**SUPPLIED DATA:**
=-=-=-=-=

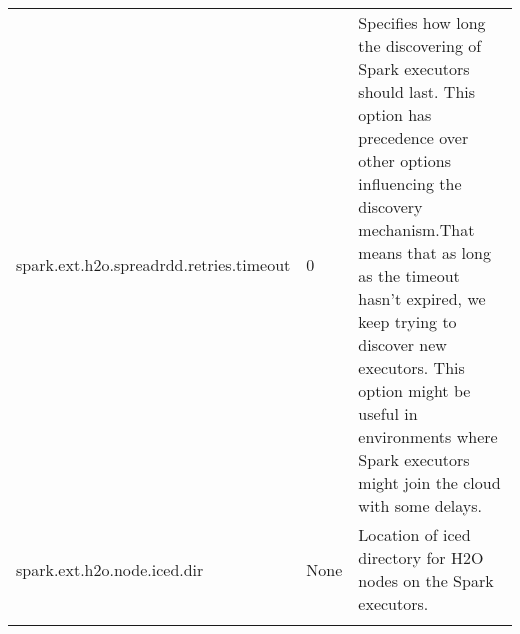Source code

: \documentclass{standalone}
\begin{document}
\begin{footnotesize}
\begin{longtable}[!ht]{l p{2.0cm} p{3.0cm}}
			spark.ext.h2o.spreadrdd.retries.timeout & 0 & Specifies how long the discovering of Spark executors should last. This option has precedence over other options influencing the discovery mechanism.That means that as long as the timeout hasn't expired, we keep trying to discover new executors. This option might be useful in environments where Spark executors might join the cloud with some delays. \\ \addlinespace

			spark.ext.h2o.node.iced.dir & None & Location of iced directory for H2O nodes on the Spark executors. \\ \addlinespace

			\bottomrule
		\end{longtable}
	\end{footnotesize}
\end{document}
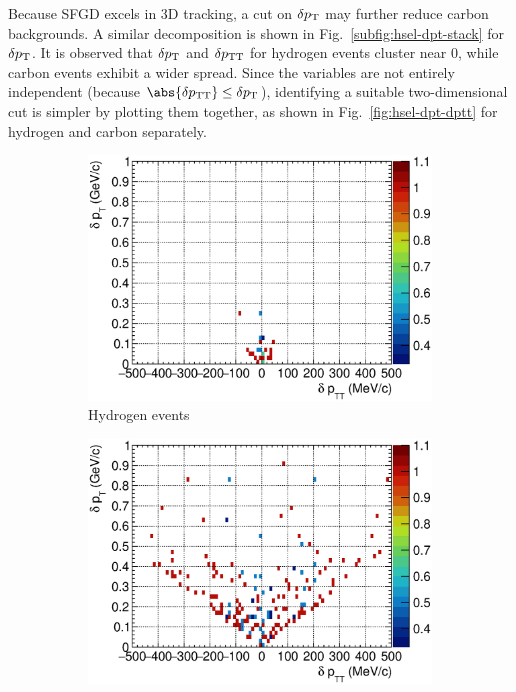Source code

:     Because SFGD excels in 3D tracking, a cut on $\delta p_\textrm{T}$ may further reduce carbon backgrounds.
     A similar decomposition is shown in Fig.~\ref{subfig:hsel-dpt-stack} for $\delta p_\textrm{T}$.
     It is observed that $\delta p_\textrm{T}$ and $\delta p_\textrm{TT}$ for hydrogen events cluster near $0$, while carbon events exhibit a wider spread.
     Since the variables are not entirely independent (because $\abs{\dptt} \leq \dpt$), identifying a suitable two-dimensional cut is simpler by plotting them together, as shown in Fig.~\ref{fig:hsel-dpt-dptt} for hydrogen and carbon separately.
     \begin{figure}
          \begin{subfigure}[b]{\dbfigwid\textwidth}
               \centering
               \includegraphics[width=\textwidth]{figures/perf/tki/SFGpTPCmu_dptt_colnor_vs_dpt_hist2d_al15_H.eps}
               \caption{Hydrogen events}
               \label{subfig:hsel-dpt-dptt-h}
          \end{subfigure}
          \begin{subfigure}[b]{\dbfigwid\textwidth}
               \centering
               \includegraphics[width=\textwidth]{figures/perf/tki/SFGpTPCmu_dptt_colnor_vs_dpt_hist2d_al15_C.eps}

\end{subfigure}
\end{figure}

=-=-=-=-=

Only the lines from the one containing "It is observed" through the final line of the data belong in the answer, repeated exactly.

     It is observed that $\delta p_\textrm{T}$ and $\delta p_\textrm{TT}$ for hydrogen events cluster near $0$, while carbon events exhibit a wider spread.
     Since the variables are not entirely independent (because $\abs{\dptt} \leq \dpt$), identifying a suitable two-dimensional cut is simpler by plotting them together, as shown in Fig.~\ref{fig:hsel-dpt-dptt} for hydrogen and carbon separately.
     \begin{figure}
          \begin{subfigure}[b]{\dbfigwid\textwidth}
               \centering
               \includegraphics[width=\textwidth]{figures/perf/tki/SFGpTPCmu_dptt_colnor_vs_dpt_hist2d_al15_H.eps}
               \caption{Hydrogen events}
               \label{subfig:hsel-dpt-dptt-h}
          \end{subfigure}
          \begin{subfigure}[b]{\dbfigwid\textwidth}
               \centering
               \includegraphics[width=\textwidth]{figures/perf/tki/SFGpTPCmu_dptt_colnor_vs_dpt_hist2d_al15_C.eps}

\end{subfigure}
\end{figure}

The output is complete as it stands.